Which lines in the listing below contain the word "wspomagania"? Copy each one.

---+---

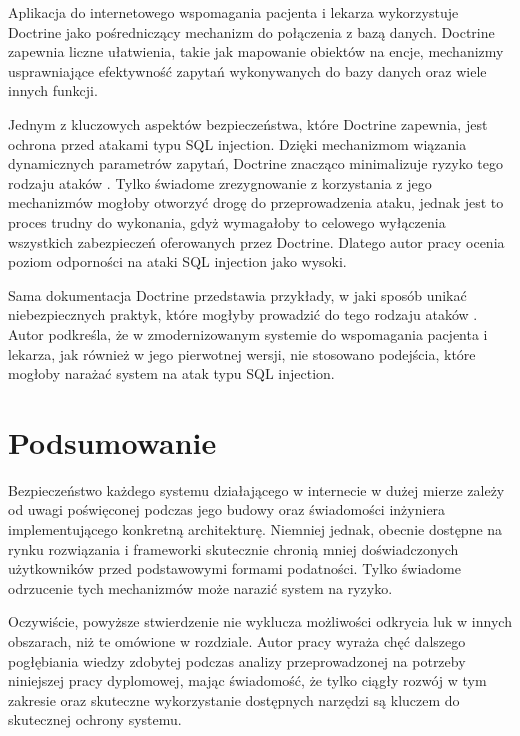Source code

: \documentclass[12pt,oneside]{book}
\begin{document}
    Aplikacja do internetowego wspomagania pacjenta i lekarza wykorzystuje Doctrine jako pośredniczący mechanizm do połączenia z bazą danych. Doctrine zapewnia liczne ułatwienia, takie jak mapowanie obiektów na encje, mechanizmy usprawniające efektywność zapytań wykonywanych do bazy danych oraz wiele innych funkcji.

    Jednym z kluczowych aspektów bezpieczeństwa, które Doctrine zapewnia, jest ochrona przed atakami typu SQL injection. Dzięki mechanizmom wiązania dynamicznych parametrów zapytań, Doctrine znacząco minimalizuje ryzyko tego rodzaju ataków \cite{doctrine.orm}. Tylko świadome zrezygnowanie z korzystania z jego mechanizmów mogłoby otworzyć drogę do przeprowadzenia ataku, jednak jest to proces trudny do wykonania, gdyż wymagałoby to celowego wyłączenia wszystkich zabezpieczeń oferowanych przez Doctrine. Dlatego autor pracy ocenia poziom odporności na ataki SQL injection jako wysoki.

    Sama dokumentacja Doctrine przedstawia przykłady, w jaki sposób unikać niebezpiecznych praktyk, które mogłyby prowadzić do tego rodzaju ataków \cite{doctrine.security}. Autor podkreśla, że w zmodernizowanym systemie do wspomagania pacjenta i lekarza, jak również w jego pierwotnej wersji, nie stosowano podejścia, które mogłoby narażać system na atak typu SQL injection.


    \section{Podsumowanie}
    Bezpieczeństwo każdego systemu działającego w internecie w dużej mierze zależy od uwagi poświęconej podczas jego budowy oraz świadomości inżyniera implementującego konkretną architekturę. Niemniej jednak, obecnie dostępne na rynku rozwiązania i frameworki skutecznie chronią mniej doświadczonych użytkowników przed podstawowymi formami podatności. Tylko świadome odrzucenie tych mechanizmów może narazić system na ryzyko.

    Oczywiście, powyższe stwierdzenie nie wyklucza możliwości odkrycia luk w innych obszarach, niż te omówione w rozdziale. Autor pracy wyraża chęć dalszego pogłębiania wiedzy zdobytej podczas analizy przeprowadzonej na potrzeby niniejszej pracy dyplomowej, mając świadomość, że tylko ciągły rozwój w tym zakresie oraz skuteczne wykorzystanie dostępnych narzędzi są kluczem do skutecznej ochrony systemu.


    
    
    \listoffigures
    \listoftables
    \lstlistoflistings
\end{document}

---+---

§ Answer
    Aplikacja do internetowego wspomagania pacjenta i lekarza wykorzystuje Doctrine jako pośredniczący mechanizm do połączenia z bazą danych. Doctrine zapewnia liczne ułatwienia, takie jak mapowanie obiektów na encje, mechanizmy usprawniające efektywność zapytań wykonywanych do bazy danych oraz wiele innych funkcji.
    Sama dokumentacja Doctrine przedstawia przykłady, w jaki sposób unikać niebezpiecznych praktyk, które mogłyby prowadzić do tego rodzaju ataków \cite{doctrine.security}. Autor podkreśla, że w zmodernizowanym systemie do wspomagania pacjenta i lekarza, jak również w jego pierwotnej wersji, nie stosowano podejścia, które mogłoby narażać system na atak typu SQL injection.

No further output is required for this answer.